Some of you veteran guys who are here since the early days know that each and every release consisted of doing all-nighters and 18 hour workdays before, and ended up with some silly bugs that could have been prevented easily with a bit more time. These happened because of the things unaccounted for during planning. Then after I was done and released, I wouldn't do anything for the next couple of days because I was trying to put as much distance between me and my computer as I could of course, after spending a 100 hours working in front of it that week.
Shit, man, that's just development! I don't know how many times I've seen that, and shaken my head at professional developers who keep falling into the same trap over and over again. By professional, I mean software engineers.
So this time I have decided I'll instead I'll take those extra couple of days and not work to exhaustion. You've been waiting for quite a while and I hope this few extra days won't matter as much to you as it does to me and the development process.
Good.

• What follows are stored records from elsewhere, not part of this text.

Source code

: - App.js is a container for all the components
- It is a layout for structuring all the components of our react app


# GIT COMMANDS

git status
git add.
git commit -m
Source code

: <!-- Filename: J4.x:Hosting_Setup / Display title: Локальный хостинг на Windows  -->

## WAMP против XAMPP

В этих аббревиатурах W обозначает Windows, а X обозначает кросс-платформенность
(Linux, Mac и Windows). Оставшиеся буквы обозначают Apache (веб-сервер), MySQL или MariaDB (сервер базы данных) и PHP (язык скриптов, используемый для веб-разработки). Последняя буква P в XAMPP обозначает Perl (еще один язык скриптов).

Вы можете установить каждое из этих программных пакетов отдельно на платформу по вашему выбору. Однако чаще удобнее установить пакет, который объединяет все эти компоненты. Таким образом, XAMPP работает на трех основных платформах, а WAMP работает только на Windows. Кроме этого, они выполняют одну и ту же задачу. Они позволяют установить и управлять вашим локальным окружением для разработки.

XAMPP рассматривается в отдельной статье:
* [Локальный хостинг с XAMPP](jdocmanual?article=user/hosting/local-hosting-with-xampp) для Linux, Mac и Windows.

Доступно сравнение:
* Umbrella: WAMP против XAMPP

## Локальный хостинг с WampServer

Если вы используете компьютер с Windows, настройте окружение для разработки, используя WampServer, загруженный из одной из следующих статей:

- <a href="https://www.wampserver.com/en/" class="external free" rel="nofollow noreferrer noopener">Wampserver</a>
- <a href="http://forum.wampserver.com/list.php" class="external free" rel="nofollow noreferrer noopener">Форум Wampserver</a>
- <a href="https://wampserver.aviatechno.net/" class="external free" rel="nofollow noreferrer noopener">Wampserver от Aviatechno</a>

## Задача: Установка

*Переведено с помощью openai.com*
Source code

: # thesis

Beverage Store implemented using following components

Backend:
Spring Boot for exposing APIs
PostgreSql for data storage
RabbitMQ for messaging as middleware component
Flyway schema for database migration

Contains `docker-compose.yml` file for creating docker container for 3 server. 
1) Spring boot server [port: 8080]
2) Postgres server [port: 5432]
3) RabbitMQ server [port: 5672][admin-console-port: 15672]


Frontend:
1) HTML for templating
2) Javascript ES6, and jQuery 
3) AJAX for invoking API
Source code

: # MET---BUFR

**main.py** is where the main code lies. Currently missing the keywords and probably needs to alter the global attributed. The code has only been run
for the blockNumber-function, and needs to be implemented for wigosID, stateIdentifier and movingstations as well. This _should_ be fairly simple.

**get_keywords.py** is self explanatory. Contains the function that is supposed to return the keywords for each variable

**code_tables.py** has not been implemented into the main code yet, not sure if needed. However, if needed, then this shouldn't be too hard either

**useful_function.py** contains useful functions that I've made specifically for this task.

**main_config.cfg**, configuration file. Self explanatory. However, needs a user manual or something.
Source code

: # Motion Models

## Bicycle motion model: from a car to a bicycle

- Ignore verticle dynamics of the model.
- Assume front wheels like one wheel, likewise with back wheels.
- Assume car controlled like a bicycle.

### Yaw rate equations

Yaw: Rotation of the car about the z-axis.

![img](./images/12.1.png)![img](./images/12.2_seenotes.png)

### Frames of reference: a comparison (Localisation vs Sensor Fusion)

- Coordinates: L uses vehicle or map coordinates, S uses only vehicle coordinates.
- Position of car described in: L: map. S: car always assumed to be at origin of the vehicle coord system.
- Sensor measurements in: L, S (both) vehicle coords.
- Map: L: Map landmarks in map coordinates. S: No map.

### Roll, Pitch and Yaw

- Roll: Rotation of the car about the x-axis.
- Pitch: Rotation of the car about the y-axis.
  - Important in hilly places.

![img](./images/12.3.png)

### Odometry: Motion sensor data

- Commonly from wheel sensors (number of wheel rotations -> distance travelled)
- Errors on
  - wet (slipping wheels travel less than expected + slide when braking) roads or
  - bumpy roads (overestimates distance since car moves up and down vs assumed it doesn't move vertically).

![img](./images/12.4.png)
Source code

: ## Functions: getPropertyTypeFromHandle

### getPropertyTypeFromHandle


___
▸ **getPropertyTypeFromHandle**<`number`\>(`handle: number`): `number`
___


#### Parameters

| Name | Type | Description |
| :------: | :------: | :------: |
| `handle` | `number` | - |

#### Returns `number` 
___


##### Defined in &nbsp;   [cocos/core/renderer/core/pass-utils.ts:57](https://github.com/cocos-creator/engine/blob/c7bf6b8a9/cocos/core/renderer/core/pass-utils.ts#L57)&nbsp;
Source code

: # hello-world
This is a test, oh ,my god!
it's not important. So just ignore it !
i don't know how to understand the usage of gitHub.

Don't burn yourself out. As I said, I've seen this over and over, but I can tell you that doing that will just lead to more issues you need to fix later. And the later you find something, the more expensive it is to fix.
I say both of these from personal experience (as a very experienced software engineer) and from info from studies on the subjects.
There's an adage I really like about software development. It applies to many other things.
"The first 80% takes 80% of the time. The last 20% takes 80% of the time."
"very experienced" means old.
"software engineer" as opposed to "computer programmer" - software engineering is a discipline. Computer programming is just coding.